Вскоре священник вынужден навсегда покинуть Маленький Город, который для всех населяющих его героев является символом счастья, несмотря на перенесенные страдания, — “нигде на свете не бывает таких чудесных закатов, как в этом городе, ни в каком другом месте краски неба не бывают так ярки и прекрасны”, — считают они.
“Если подумать, жизнь любить нельзя”, — говорит Клаус брату во сне. “Не думай. Смотри! Видел ли ты такое прекрасное небо?” — отвечает брат. Но кроме “прекрасного неба” нелепости и бессмысленности жизни нечего противопоставить. К тому же очень трудно поверить в неживую красоту, ведь в книге почти полностью отсутствуют цвета.
В “Толстой тетради” мальчики поняли, что “от долгого повторения слова постепенно теряют свой смысл и боль, которую они несут в себе, стихает”. В “Доказательстве” становится ясно, что “боль стихает, воспоминания бледнеют, но не исчезают”. В “Третьей лжи” “воспоминания” слишком явственно присутствуют в реальности.

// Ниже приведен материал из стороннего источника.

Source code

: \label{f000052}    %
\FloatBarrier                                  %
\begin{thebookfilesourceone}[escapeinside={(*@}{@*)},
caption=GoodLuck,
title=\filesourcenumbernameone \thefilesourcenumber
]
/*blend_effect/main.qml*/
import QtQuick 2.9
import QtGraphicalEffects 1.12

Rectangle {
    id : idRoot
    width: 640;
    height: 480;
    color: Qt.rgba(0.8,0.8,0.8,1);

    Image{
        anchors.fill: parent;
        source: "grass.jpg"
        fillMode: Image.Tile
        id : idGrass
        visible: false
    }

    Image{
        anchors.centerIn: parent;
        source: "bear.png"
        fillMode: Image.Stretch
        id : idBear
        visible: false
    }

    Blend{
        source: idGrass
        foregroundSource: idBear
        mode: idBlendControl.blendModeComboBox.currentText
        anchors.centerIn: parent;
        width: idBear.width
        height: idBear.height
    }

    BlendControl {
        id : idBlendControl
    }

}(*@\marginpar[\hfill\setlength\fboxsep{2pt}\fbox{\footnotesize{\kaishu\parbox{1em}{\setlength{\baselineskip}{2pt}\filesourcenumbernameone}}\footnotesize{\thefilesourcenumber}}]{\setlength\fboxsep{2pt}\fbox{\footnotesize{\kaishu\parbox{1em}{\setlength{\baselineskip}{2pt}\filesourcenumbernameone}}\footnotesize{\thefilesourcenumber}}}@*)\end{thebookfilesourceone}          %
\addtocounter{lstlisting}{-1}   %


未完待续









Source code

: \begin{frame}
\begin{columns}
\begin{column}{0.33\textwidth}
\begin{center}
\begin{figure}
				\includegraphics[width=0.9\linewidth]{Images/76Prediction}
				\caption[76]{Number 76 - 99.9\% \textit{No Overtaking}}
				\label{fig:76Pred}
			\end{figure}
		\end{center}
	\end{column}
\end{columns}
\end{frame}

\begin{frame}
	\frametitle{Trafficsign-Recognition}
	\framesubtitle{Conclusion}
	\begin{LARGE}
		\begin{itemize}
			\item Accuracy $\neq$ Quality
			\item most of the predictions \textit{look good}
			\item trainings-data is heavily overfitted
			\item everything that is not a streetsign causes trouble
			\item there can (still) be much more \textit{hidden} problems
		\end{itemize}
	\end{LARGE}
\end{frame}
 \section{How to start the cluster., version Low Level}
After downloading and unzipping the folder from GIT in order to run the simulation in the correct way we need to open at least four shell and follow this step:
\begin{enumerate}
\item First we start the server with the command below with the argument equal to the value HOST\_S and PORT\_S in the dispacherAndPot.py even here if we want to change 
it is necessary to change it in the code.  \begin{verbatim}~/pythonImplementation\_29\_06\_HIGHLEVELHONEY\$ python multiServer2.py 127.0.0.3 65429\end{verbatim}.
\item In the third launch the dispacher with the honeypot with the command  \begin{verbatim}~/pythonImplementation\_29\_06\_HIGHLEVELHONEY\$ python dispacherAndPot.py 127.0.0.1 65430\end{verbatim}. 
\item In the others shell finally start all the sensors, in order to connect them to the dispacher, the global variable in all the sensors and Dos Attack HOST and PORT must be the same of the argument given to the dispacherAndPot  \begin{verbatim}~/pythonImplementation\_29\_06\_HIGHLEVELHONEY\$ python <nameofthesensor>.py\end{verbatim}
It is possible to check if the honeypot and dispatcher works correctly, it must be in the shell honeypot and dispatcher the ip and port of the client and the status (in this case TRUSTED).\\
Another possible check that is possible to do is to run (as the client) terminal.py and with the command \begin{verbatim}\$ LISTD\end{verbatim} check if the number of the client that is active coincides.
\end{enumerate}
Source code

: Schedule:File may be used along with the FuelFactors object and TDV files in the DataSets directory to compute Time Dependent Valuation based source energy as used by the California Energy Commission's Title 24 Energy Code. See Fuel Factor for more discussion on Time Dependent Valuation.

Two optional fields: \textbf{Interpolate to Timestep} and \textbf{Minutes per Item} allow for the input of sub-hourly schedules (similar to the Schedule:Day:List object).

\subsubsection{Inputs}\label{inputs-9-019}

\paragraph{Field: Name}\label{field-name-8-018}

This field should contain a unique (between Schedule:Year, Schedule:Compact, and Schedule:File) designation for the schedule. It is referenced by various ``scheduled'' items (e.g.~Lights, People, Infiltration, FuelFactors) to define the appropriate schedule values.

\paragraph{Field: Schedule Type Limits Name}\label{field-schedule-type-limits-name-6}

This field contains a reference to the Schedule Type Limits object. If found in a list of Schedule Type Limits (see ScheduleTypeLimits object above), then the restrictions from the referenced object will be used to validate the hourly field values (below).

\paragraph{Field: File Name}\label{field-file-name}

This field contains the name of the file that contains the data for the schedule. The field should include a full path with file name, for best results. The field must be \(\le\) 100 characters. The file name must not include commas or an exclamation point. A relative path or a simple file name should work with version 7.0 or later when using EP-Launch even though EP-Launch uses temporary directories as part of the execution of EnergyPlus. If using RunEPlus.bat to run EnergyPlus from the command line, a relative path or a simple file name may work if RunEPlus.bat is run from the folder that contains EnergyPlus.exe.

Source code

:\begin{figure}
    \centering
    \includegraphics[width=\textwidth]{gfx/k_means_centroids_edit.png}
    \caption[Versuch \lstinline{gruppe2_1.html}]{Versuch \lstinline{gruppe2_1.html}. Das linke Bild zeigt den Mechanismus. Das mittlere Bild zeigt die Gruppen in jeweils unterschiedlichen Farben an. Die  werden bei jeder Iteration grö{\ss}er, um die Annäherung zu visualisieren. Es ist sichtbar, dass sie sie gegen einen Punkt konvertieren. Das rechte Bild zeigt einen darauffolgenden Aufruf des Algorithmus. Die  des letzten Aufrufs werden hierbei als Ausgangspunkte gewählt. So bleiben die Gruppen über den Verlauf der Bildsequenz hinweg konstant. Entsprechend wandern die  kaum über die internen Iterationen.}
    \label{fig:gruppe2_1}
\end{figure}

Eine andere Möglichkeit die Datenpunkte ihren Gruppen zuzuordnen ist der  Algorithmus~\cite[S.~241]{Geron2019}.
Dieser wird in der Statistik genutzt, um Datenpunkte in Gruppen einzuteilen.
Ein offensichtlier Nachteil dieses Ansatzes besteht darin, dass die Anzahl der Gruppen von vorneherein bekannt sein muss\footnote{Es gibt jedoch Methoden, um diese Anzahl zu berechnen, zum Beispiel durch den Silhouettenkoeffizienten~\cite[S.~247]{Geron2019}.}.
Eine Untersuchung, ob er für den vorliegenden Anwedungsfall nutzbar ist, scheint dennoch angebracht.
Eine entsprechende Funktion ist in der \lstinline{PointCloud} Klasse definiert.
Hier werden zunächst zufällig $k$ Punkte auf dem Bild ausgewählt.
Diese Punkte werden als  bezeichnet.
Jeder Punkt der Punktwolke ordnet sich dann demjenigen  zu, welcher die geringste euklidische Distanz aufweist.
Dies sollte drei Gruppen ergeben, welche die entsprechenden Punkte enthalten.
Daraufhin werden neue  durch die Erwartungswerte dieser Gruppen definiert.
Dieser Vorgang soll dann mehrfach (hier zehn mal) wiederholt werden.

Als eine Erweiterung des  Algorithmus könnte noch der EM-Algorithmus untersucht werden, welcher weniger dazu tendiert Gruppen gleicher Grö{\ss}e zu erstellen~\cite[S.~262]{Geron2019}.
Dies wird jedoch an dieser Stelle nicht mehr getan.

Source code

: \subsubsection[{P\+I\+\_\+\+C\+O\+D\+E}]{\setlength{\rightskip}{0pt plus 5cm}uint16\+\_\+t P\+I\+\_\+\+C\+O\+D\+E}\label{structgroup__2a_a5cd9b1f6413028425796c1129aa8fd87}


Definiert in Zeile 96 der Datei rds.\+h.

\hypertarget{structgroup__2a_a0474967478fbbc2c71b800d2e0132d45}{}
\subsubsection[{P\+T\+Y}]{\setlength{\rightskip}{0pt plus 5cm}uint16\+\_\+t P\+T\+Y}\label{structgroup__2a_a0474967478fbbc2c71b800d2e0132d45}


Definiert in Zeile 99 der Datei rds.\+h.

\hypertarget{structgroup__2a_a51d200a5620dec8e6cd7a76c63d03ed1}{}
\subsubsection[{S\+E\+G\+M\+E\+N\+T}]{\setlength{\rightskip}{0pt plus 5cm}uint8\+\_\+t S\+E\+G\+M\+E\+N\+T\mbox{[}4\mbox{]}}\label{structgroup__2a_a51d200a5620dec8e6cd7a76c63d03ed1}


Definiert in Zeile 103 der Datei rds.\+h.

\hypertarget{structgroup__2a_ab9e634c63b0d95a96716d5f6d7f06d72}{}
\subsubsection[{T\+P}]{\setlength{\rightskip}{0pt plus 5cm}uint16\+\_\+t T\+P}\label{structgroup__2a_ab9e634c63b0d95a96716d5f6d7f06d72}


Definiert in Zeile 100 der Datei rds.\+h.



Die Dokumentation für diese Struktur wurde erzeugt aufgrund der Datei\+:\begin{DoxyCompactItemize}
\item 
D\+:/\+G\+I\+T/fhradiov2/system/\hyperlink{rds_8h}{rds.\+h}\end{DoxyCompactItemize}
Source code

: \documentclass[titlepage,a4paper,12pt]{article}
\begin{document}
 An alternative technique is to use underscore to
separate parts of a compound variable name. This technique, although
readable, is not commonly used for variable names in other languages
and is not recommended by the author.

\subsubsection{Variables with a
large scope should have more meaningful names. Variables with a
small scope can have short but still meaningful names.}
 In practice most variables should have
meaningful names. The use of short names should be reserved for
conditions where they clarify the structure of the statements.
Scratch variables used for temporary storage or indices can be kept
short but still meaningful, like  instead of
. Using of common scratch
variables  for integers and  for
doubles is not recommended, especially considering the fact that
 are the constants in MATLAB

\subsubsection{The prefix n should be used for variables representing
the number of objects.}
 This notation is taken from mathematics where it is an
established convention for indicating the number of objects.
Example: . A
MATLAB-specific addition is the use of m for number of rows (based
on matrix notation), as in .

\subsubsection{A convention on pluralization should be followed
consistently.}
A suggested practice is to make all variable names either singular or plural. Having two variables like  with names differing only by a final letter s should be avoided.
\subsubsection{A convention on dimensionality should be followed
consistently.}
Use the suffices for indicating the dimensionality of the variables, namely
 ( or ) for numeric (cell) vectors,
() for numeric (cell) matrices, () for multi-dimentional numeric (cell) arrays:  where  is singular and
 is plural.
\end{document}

Умершие или пропавшие без вести люди продолжают жить в сознании живых. Горькая правда такова, что чаще всего их любят больше и сильнее, чем тех, кто существует рядом.
Всю жизнь из-за этого страдал и мучился Клаусс (близнец, которого разыскивает вернувшийся из Австрии на родину после открытия границы Лукас, взявший себе имя Клаус в память о брате). Клаусс не смог простить своих страданий и не захотел признать в Клаусе своего близнеца, подтолкнув его тем самым к самоубийству. Узнав, что брат бросился под поезд, Клаусс думает: “Поезд — это хорошая мысль”. Это последняя фраза в завершающей трилогию “Третьей лжи”.
Этот роман был написан уже после падения Берлинской стены, и его трагическое мироощущение говорит нам о том, что каменная стена непрощения остается незыблемой в сердцах людей. “Кому что, но я отворачиваюсь от карнавала всех десятилетий нашего века, потому что у меня сильно развито чувство газовой камеры, лагеря, застенка и гнусной литературы, знающей, что надо видеть, а на что следует закрывать глаза” — эти слова могла бы произнести Агота Кристоф вслед за Надеждой Мандельштам. И тот, кто прочитает книгу, действительно найдет в ней эти зловещие тени времени: “газовую камеру, застенок, лагерь и… гнусную литературу”, которой всеми силами хочет противопоставить свои книги автор. Вот почему не надо слишком досадовать на столь мрачную картину, нарисованную им. Хочется верить, что это не дань моде, не конъюнктура, а действительное стремление сказать правду о человеческом сердце и его ранах, какой бы тяжелой она ни была.